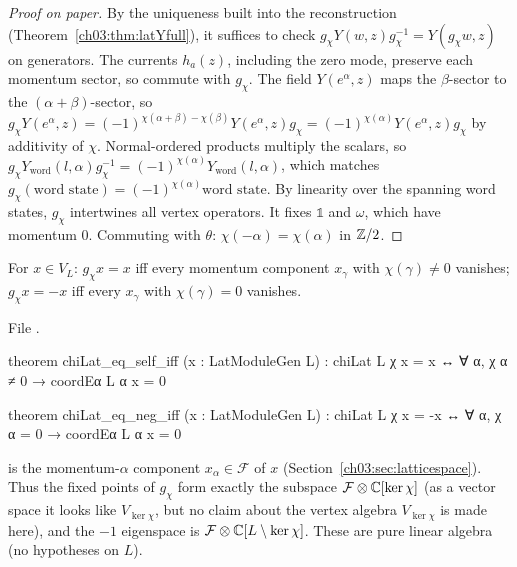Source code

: \begin{proof}[Proof on paper]
By the uniqueness built into the reconstruction (Theorem~\ref{ch03:thm:latYfull}), it suffices to
check $g_\chi Y(w,z)g_\chi^{-1}=Y(g_\chi w,z)$ on generators. The currents $h_a(z)$, including the
zero mode, preserve each momentum sector, so commute with $g_\chi$. The field $Y(e^\alpha,z)$
maps the $\beta$-sector to the $(\alpha+\beta)$-sector, so
$g_\chi Y(e^\alpha,z)=(-1)^{\chi(\alpha+\beta)-\chi(\beta)}Y(e^\alpha,z)g_\chi=(-1)^{\chi(\alpha)}
Y(e^\alpha,z)g_\chi$ by additivity of $\chi$. Normal-ordered products multiply the scalars, so
$g_\chi Y_{\mathrm{word}}(l,\alpha)g_\chi^{-1}=(-1)^{\chi(\alpha)}Y_{\mathrm{word}}(l,\alpha)$,
which matches $g_\chi(\text{word state})=(-1)^{\chi(\alpha)}\text{word state}$. By linearity over
the spanning word states, $g_\chi$ intertwines all vertex operators. It fixes $\mathbb 1$ and
$\omega$, which have momentum $0$. Commuting with $\theta$: $\chi(-\alpha)=\chi(\alpha)$ in ${\mathbb{Z}}/2$.
\end{proof}

\begin{theorem}\label{ch03:thm:chieig}
For $x\in V_L$: $g_\chi x=x$ iff every momentum component $x_\gamma$ with $\chi(\gamma)\ne0$
vanishes; $g_\chi x=-x$ iff every $x_\gamma$ with $\chi(\gamma)=0$ vanishes.
\end{theorem}
\noindent File .
\begin{leancode}
theorem chiLat_eq_self_iff (x : LatModuleGen L) :
    chiLat L χ x = x ↔ ∀ α, χ α ≠ 0 → coordEα L α x = 0

theorem chiLat_eq_neg_iff (x : LatModuleGen L) :
    chiLat L χ x = -x ↔ ∀ α, χ α = 0 → coordEα L α x = 0
\end{leancode}
\begin{dictionary}
 is the momentum-$\alpha$ component $x_\alpha\in\mathcal F$ of $x$
(Section~\ref{ch03:sec:latticespace}). Thus the fixed points of $g_\chi$ form exactly the
subspace $\mathcal F\otimes{\mathbb{C}}[\ker\chi]$ (as a vector space it looks like $V_{\ker\chi}$, but no
claim about the vertex algebra $V_{\ker\chi}$ is made here), and the $-1$ eigenspace is
$\mathcal F\otimes{\mathbb{C}}[L\setminus\ker\chi]$. These are pure linear algebra (no hypotheses on $L$).
\end{dictionary}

====

_DIRECTIONS FOR THIS TASK:_
Write out all the entries word for word, but skip any images.

_EXERCISE SOLUTION:_
Source code

: \begin{proof}[Proof on paper]
By the uniqueness built into the reconstruction (Theorem~\ref{ch03:thm:latYfull}), it suffices to
check $g_\chi Y(w,z)g_\chi^{-1}=Y(g_\chi w,z)$ on generators. The currents $h_a(z)$, including the
zero mode, preserve each momentum sector, so commute with $g_\chi$. The field $Y(e^\alpha,z)$
maps the $\beta$-sector to the $(\alpha+\beta)$-sector, so
$g_\chi Y(e^\alpha,z)=(-1)^{\chi(\alpha+\beta)-\chi(\beta)}Y(e^\alpha,z)g_\chi=(-1)^{\chi(\alpha)}
Y(e^\alpha,z)g_\chi$ by additivity of $\chi$. Normal-ordered products multiply the scalars, so
$g_\chi Y_{\mathrm{word}}(l,\alpha)g_\chi^{-1}=(-1)^{\chi(\alpha)}Y_{\mathrm{word}}(l,\alpha)$,
which matches $g_\chi(\text{word state})=(-1)^{\chi(\alpha)}\text{word state}$. By linearity over
the spanning word states, $g_\chi$ intertwines all vertex operators. It fixes $\mathbb 1$ and
$\omega$, which have momentum $0$. Commuting with $\theta$: $\chi(-\alpha)=\chi(\alpha)$ in ${\mathbb{Z}}/2$.
\end{proof}

\begin{theorem}\label{ch03:thm:chieig}
For $x\in V_L$: $g_\chi x=x$ iff every momentum component $x_\gamma$ with $\chi(\gamma)\ne0$
vanishes; $g_\chi x=-x$ iff every $x_\gamma$ with $\chi(\gamma)=0$ vanishes.
\end{theorem}
\noindent File .
\begin{leancode}
theorem chiLat_eq_self_iff (x : LatModuleGen L) :
    chiLat L χ x = x ↔ ∀ α, χ α ≠ 0 → coordEα L α x = 0

theorem chiLat_eq_neg_iff (x : LatModuleGen L) :
    chiLat L χ x = -x ↔ ∀ α, χ α = 0 → coordEα L α x = 0
\end{leancode}
\begin{dictionary}
 is the momentum-$\alpha$ component $x_\alpha\in\mathcal F$ of $x$
(Section~\ref{ch03:sec:latticespace}). Thus the fixed points of $g_\chi$ form exactly the
subspace $\mathcal F\otimes{\mathbb{C}}[\ker\chi]$ (as a vector space it looks like $V_{\ker\chi}$, but no
claim about the vertex algebra $V_{\ker\chi}$ is made here), and the $-1$ eigenspace is
$\mathcal F\otimes{\mathbb{C}}[L\setminus\ker\chi]$. These are pure linear algebra (no hypotheses on $L$).
\end{dictionary}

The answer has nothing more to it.